- Problem statement -
Which lines of the entries contain the string "signing"? Please find them and copy them.

- Data supplied -
****************************************
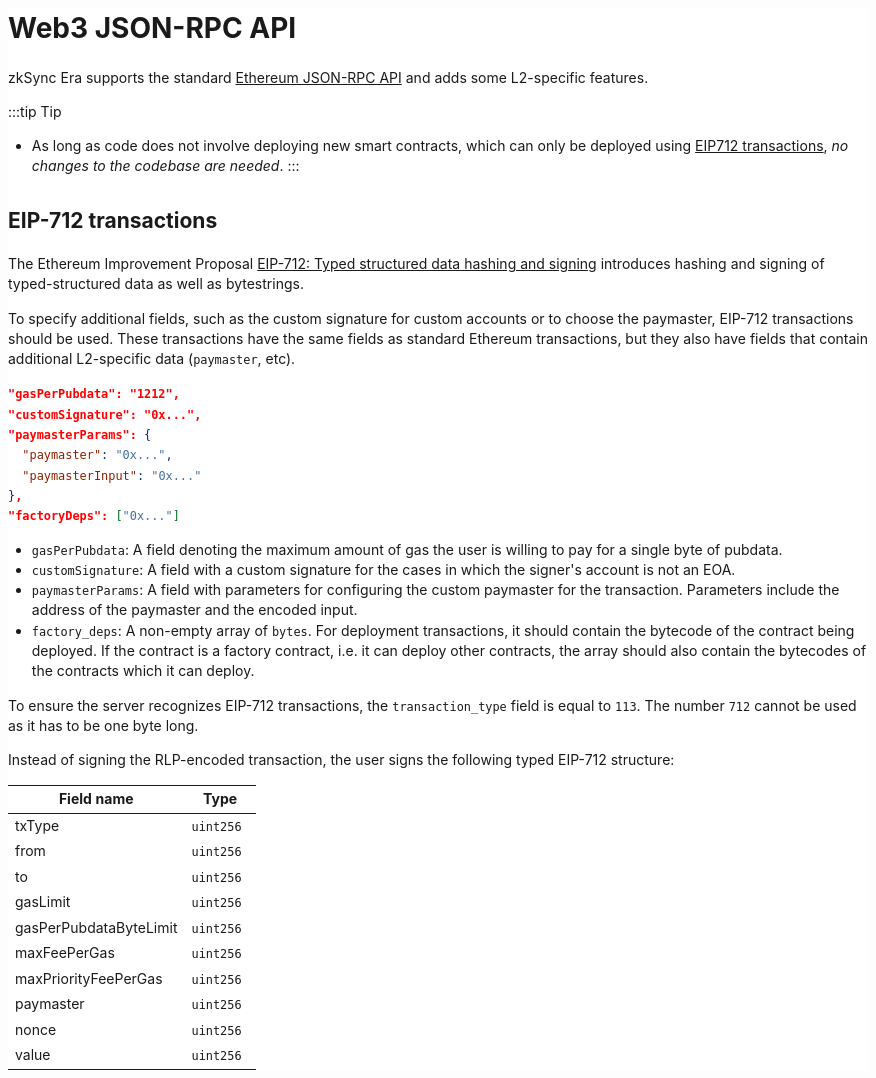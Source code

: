 # Web3 JSON-RPC API

zkSync Era supports the standard [Ethereum JSON-RPC API](https://ethereum.org/en/developers/docs/apis/json-rpc/) and adds some L2-specific features.

:::tip Tip
- As long as code does not involve deploying new smart contracts, which can only be deployed using [EIP712 transactions](#eip712), _no changes to the codebase are needed_.
:::

## EIP-712 transactions

The Ethereum Improvement Proposal [EIP-712: Typed structured data hashing and signing](https://eips.ethereum.org/EIPS/eip-712) introduces hashing and signing of typed-structured data as well as bytestrings. 

To specify additional fields, such as the custom signature for custom accounts or to choose the paymaster, EIP-712 transactions should be used. These transactions have the same fields as standard Ethereum transactions, but they also have fields that contain additional L2-specific data (`paymaster`, etc).

```json
"gasPerPubdata": "1212",
"customSignature": "0x...",
"paymasterParams": {
  "paymaster": "0x...",
  "paymasterInput": "0x..."
},
"factoryDeps": ["0x..."]
```

- `gasPerPubdata`: A field denoting the maximum amount of gas the user is willing to pay for a single byte of pubdata.
- `customSignature`: A field with a custom signature for the cases in which the signer's account is not an EOA.
- `paymasterParams`: A field with parameters for configuring the custom paymaster for the transaction. Parameters include the address of the paymaster and the encoded input.
- `factory_deps`: A non-empty array of `bytes`. For deployment transactions, it should contain the bytecode of the contract being deployed. If the contract is a factory contract, i.e. it can deploy other contracts, the array should also contain the bytecodes of the contracts which it can deploy.

To ensure the server recognizes EIP-712 transactions, the `transaction_type` field is equal to `113`. The number `712` cannot be used as it has to be one byte long.

Instead of signing the RLP-encoded transaction, the user signs the following typed EIP-712 structure:

| Field name             | Type        |
| ---------------------- | ----------- |
| txType                 | `uint256`   |
| from                   | `uint256`   |
| to                     | `uint256`   |
| gasLimit               | `uint256`   |
| gasPerPubdataByteLimit | `uint256`   |
| maxFeePerGas           | `uint256 `  |
| maxPriorityFeePerGas   | `uint256`   |
| paymaster              | `uint256`   |
| nonce                  | `uint256`   |
| value                  | `uint256`   |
****************************************
- Your response -
The Ethereum Improvement Proposal [EIP-712: Typed structured data hashing and signing](https://eips.ethereum.org/EIPS/eip-712) introduces hashing and signing of typed-structured data as well as bytestrings. 
Instead of signing the RLP-encoded transaction, the user signs the following typed EIP-712 structure:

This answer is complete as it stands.